Monlouis joined National League South club Dulwich Hamlet in the summer of 2019. On 23 November 2019, he was loaned out to Margate for one month. The deal was later extended until the end of January 2020. He returned to Dulwich Hamlet at the end of his loan on 31 January 2020, having made 11 league appearances and scoring 1 goal. He left Dulwich Hamlet in summer 2020, having scored once in 14 league appearances for the club.

Monlouis signed for Horsham in August 2020 after playing for the club in pre-season.

In June 2021, Monlois joined National League South side Ebbsfleet United.

Monlouis scored on his debut for Ebbsfleet United in a 1–0 win over Aylesbury United in the FA Cup 3rd round of qualifying.

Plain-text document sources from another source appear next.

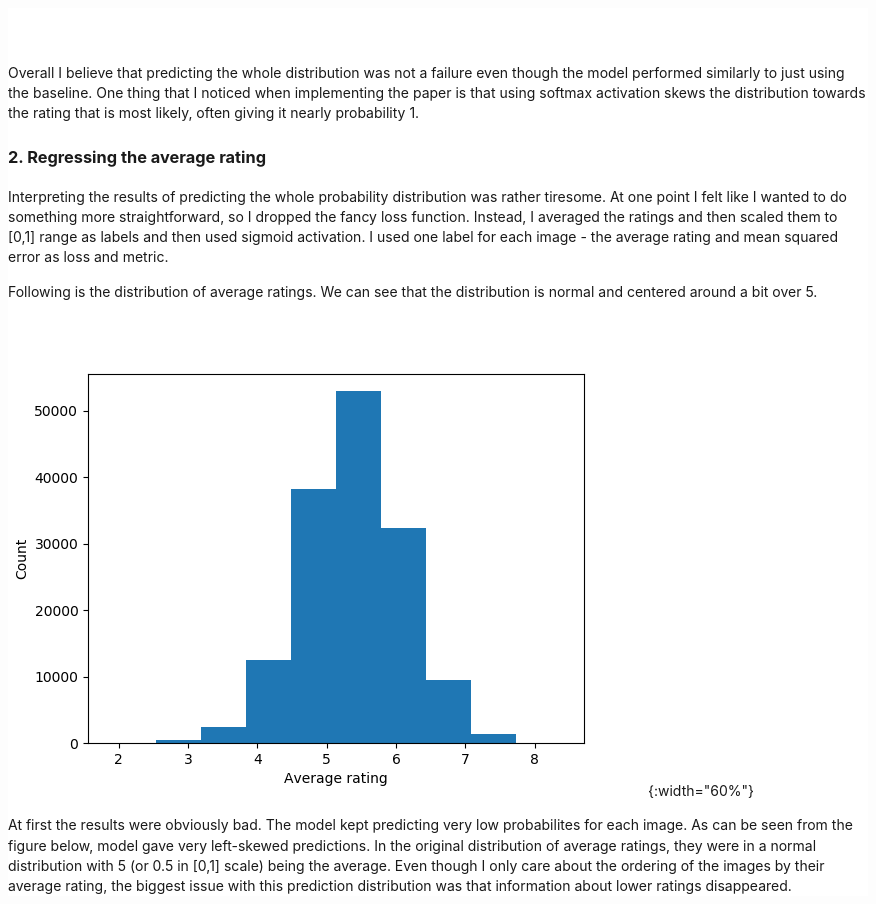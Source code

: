 <br/><br/>

Overall I believe that predicting the whole distribution was not a failure even though the model performed similarly to just using the baseline. One thing that I noticed when implementing the paper is that using softmax activation skews the distribution towards the rating that is most likely, often giving it nearly probability 1.

### 2. Regressing the average rating

Interpreting the results of predicting the whole probability distribution was rather tiresome. At one point I felt like I wanted to do something more straightforward, so I dropped the fancy loss function. Instead, I averaged the ratings and then scaled them to [0,1] range as labels and then used sigmoid activation. I used one label for each image - the average rating and mean squared error as loss and metric.

Following is the distribution of average ratings. We can see that the distribution is normal and centered around a bit over 5.

![Average rating distribution](/assets/histogram_of_ratings_train_150000.png){:width="60%"}


At first the results were obviously bad. The model kept predicting very low probabilites for each image. As can be seen from the figure below, model gave very left-skewed predictions. In the original distribution of average ratings, they were in a normal distribution with 5 (or 0.5 in [0,1] scale) being the average. Even though I only care about the ordering of the images by their average rating, the biggest issue with this prediction distribution was that information about lower ratings disappeared.


[^fn1]: [AVA: A Large-Scale Database for Aesthetic Visual Analysis](http://www.cat.uab.cat/Public/Publications/2012/MMP2012/Murray2012.pdf)
[^fn2]: [NIMA: Neural Image Assessment](https://arxiv.org/pdf/1709.05424.pdf)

On 5 October 2024, Monlouis joined Dover Athletic. The club announced his departure just nine days later however following a set-back in his return from long-term injury.

==International career==
Born in England, Monlouis is of Saint Lucian descent. Monlouis made his professional debut for the Saint Lucia in a 2019–20 CONCACAF Nations League 1–0 win over the Dominican Republic on 16 November 2019.